A PRESENÇA DE ALBERTO

No mesmo dia em que fomos dizer adeus a Maria de Jesus, Alberto Vaz da Silva também partiu. E Sophia era para ele igualmente referência fundamental. Não podemos compreender bem a importância essencial da autora de «Mar Novo» sem recorrer ao testemunho crítico de Alberto. Leia-se o pequeno livro «Evocação de Sophia», com prefácio de Maria Velho da Costa e posfácio de José Tolentino Mendonça (Assírio e Alvim, 2009). É uma preciosidade. É a melhor das sínteses para entender a importância singularíssima de Sophia. E lá estão, em diálogo, todos os elementos que nos são lembrados na Carta do «Livro Sexto». Na celebração dos setenta anos do Centro, Alberto já não pôde estar, mas o seu neto Martim recebeu, em seu nome, a Medalha de Mérito Cultural do governo português (ao lado do reconhecimento de Gonçalo Ribeiro Telles). Foi uma justa e inesquecível homenagem que há muito tardava, para um dos mais apurados conhecedores da literatura e da arte em Portugal. E se falámos do conhecimento finíssimo da obra de Sophia, não esquecemos o amor da arte e a compreensão exata de Carlos Queiroz ou de Agustina Bessa-Luís. Como gostava de recordar, citando Appolonyus de Tyana: «Ninguém morre senão em aparência, do mesmo modo que ninguém nasce senão aparentemente. A mudança do ser para o devir parece ser o nascimento e a mudança do devir para o ser parece ser a morte, mas na realidade ninguém jamais nasce nem ninguém jamais morre. É apenas um ser-se visível e logo após invisível…». De uma curiosidade insaciável, Alberto soube sempre trilhar caminhos inesperados e espantosos.
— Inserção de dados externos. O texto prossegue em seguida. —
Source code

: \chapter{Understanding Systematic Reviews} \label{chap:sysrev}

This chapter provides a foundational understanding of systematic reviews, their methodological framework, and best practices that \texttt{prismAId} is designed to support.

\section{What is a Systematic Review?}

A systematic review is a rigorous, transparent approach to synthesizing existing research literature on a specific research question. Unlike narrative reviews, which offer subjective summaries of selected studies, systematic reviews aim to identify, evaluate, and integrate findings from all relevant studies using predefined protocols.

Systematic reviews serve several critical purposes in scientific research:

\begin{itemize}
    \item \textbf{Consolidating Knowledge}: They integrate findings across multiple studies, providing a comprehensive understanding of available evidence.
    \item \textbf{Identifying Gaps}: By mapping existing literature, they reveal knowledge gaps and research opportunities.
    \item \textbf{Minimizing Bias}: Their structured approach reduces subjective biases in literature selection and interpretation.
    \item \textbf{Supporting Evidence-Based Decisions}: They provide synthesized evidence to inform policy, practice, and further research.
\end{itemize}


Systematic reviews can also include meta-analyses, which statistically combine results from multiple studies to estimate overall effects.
José Tolentino Mendonça fez, aliás, questão de recordar essa capacidade de espanto no vocabulário único do cultor do estudo dos astros ou da grafologia, em busca de psicologia das profundidades. Nunca deixou, por isso, de reler Carlos Queiroz: «Ver só com os olhos / É fácil e vão: / Por dentro das coisas / É que as coisas são». Isto tinha muito a ver com o que o Alberto era. «Um dia serei alegre!», com a «a mágoa de não sentir / Essa alegria sem par / que têm os santos a agir / E as crianças a brincar, / Essa alegria gerada / Numa suprema inocência / que toca de transcendência / Até as coisas de nada».


UMA FRASE DE SAINT-MARTIN
Vem à baila a frase de Saint-Martin: «Houve certos seres através dos quais Deus nos amou». Alberto lembrava, assim, Helena, sua mulher, e todos quantos foi encontrando nos caminhos da vida. Era assim a sua fé, feita de afeto e espontaneidade. Afinal, o seu conhecimento enciclopédico permitia-lhe fazer compreender tudo para além do imediato. Lembrando Cristina Campo, era daqueles «que desenham com as suas vidas um mapa de tal modo original que se torna necessário à viagem dos outros». Ao longo dos muitos anos, contei sempre com o seu apoio e o seu conselho. Já tenho saudades desse tempo tão próximo. O quotidiano ligava-se ao eterno, naturalmente. Leia-se em «Ah!» com as fotografias inesquecíveis de Jorge Molder (1990): «Uma casa de chá é um refúgio no meio do atropelo gritado e egoísta das cidades de hoje. Um generoso espaço de acolhimento, recomposição e encontro, quase de meditação. Uma cidade que tem casas de chá a sério dispõe de uma rede invisível de proteção contra a entropia que corrói a existência». Era assim o Alberto, olhando sempre para os mistérios que estão para além do palpável.

 

Guilherme d'Oliveira Martins

ALBERTO VAZ DA SILVA (1936-2015)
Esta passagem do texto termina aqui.